A confluence of unforeseen events conspired to bring me a day off from work today and, instead of being a lazy layabout like I thought I would be, I woke up full of energy and with a clear mission:  I was going to find some old-fashioned oats.

Now, let me just give a bit of context.  Like so many others out there, I’d prefer my oats not to have the texture of rubber cement, so I’m not a fan of quick oats.  You can pretty much turn a rock over and find quick or instant oats here in Trinidad.  Conversely, you can pretty much search every supermarket on the island in two months (like I have) and not find any old-fashioned oats.  I had to give up my hope of being rained on by plentiful thick oats.  I had to suck it up and take the drive through Port of Spain to West Moorings and, at the risk of doing like the typical rich expat housewives, go to West Mall’s gourmet shop Peppercorns for supplies.  Otherwise I’d be eating soft cement for the next couple of weeks.

So I fortified myself with cornmeal pancakes–with coconut, which I couldn’t taste, boo–topped with bananas (potassium is for patience):

Gulped down my coffee and some orange juice, and headed west, just me and my ride.

Now, driving in Trinidad is a bit like an old-school Nintendo race game.  You have only a certain amount of buttons to press and the button combinations don’t cover all the movies you need to keep yourself from crashing.  I actually kinda like the whole chaos and lawlessness of it, and take a certain pride in knowing that I can get behind the wheel and get from point A to B without landing in a rain gutter or in a tearful panic attack on the side of the road.  I’ve been told that driving in Africa is worse, and that driving in the Indian subcontinent is worse, but that otherwise this might be where bad drivers come to be reincarnated and unleashed on the roads.
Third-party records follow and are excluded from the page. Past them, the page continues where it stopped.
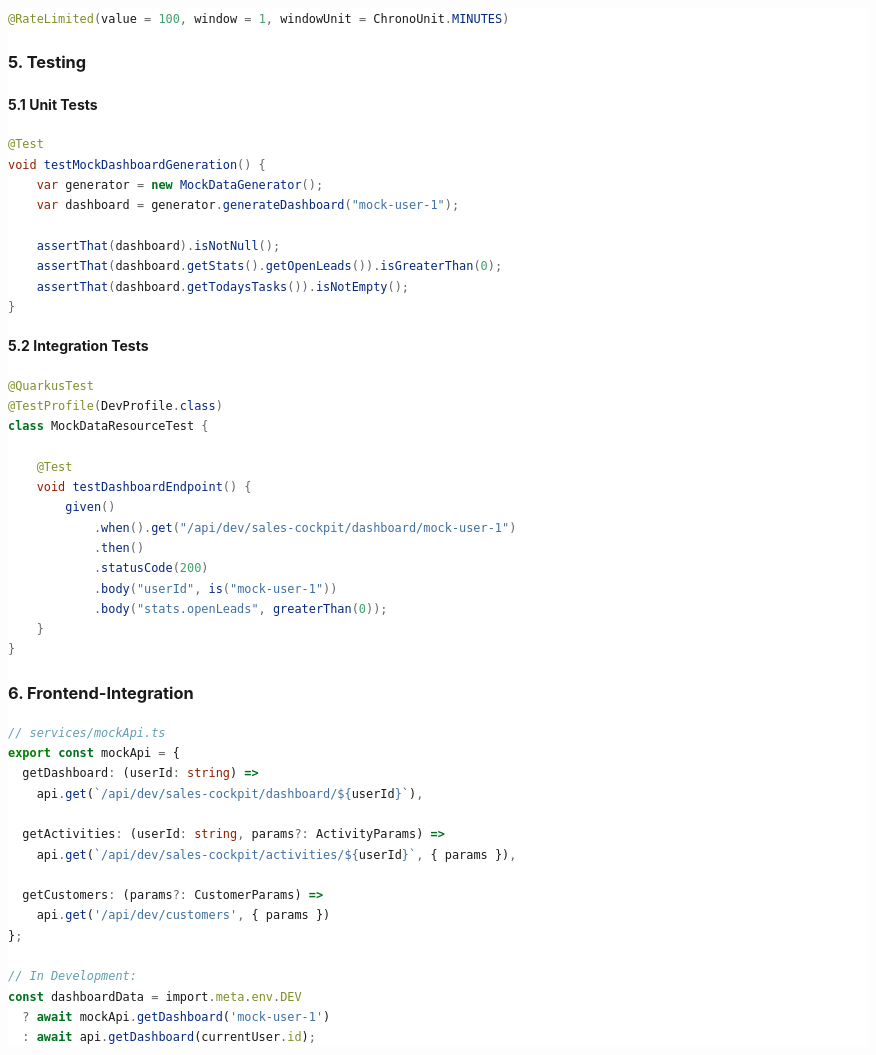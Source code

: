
 ```java
@RateLimited(value = 100, window = 1, windowUnit = ChronoUnit.MINUTES)
```

### 5. Testing

#### 5.1 Unit Tests

```java
@Test
void testMockDashboardGeneration() {
    var generator = new MockDataGenerator();
    var dashboard = generator.generateDashboard("mock-user-1");
    
    assertThat(dashboard).isNotNull();
    assertThat(dashboard.getStats().getOpenLeads()).isGreaterThan(0);
    assertThat(dashboard.getTodaysTasks()).isNotEmpty();
}
```

#### 5.2 Integration Tests

```java
@QuarkusTest
@TestProfile(DevProfile.class)
class MockDataResourceTest {
    
    @Test
    void testDashboardEndpoint() {
        given()
            .when().get("/api/dev/sales-cockpit/dashboard/mock-user-1")
            .then()
            .statusCode(200)
            .body("userId", is("mock-user-1"))
            .body("stats.openLeads", greaterThan(0));
    }
}
```

### 6. Frontend-Integration

```typescript
// services/mockApi.ts
export const mockApi = {
  getDashboard: (userId: string) => 
    api.get(`/api/dev/sales-cockpit/dashboard/${userId}`),
    
  getActivities: (userId: string, params?: ActivityParams) =>
    api.get(`/api/dev/sales-cockpit/activities/${userId}`, { params }),
    
  getCustomers: (params?: CustomerParams) =>
    api.get('/api/dev/customers', { params })
};

// In Development:
const dashboardData = import.meta.env.DEV 
  ? await mockApi.getDashboard('mock-user-1')
  : await api.getDashboard(currentUser.id);
```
There’s a whole set of driving practices that you need to accept if you’re going to drive here–practices that will get you pulled over and ticketed in many places of the world, mind you.  Today I encountered and did most of them, including:

  • Hand signals:  not the standard North American or European variety.  Oh no.  You make circles from your elbow and pat the air up and down and it’s all supposed to mean something. My default one is sticking my arm straight out of the car–it means stop/don’t pass me/I’m about to cut you off, so it covers all the bases I need.
  • Cutting drivers off: it’s cut off or be cut off.  No one honks their horn because really, if there’s ten feet between you and the car in front of you, you’re just asking to be cut off.
  • Speeding around trucks with badly-secured items:  I would rather risk an itty-bitty car scrape than have 500 unsecured metal party chairs flatten me and my Smurf mobile.  You bet I’ll go 80 mph on a 45 mph road to avoid that.
  • The aforementioned driving at 80 mph:  unless you want the car behind you to simulate some dirty Carnival wining upon your car’s bumper, you best get moving.  Once you realize that you have exactly half a foot between your car and the car in the next lane, zipping along at that speed isn’t so bad, is it?
  • Playing chicken with H-cars and maxi taxis:  H-cars have H in the license plate and act like taxis.  Maxi taxis are route taxis, big and white with colored stripes according to their route.  Both types of cars are driven by lunatics who would think nothing of driving against traffic on the highway or riding over your car to pick up or drop off a fare.  You must have balls with them and show them no fear–that’s the only way to put it and the only way to get anywhere around here.
  • Traffic grinding to a full stop because some idiot couldn’t pay the intersection-entrepreneur rastas fast enough for their peanuts:  happens all the time.  I pity the poor rastas who risk life and limb by selling at the highway stop signs–and love their dress sense of shirts with ties and wing-tip shoes.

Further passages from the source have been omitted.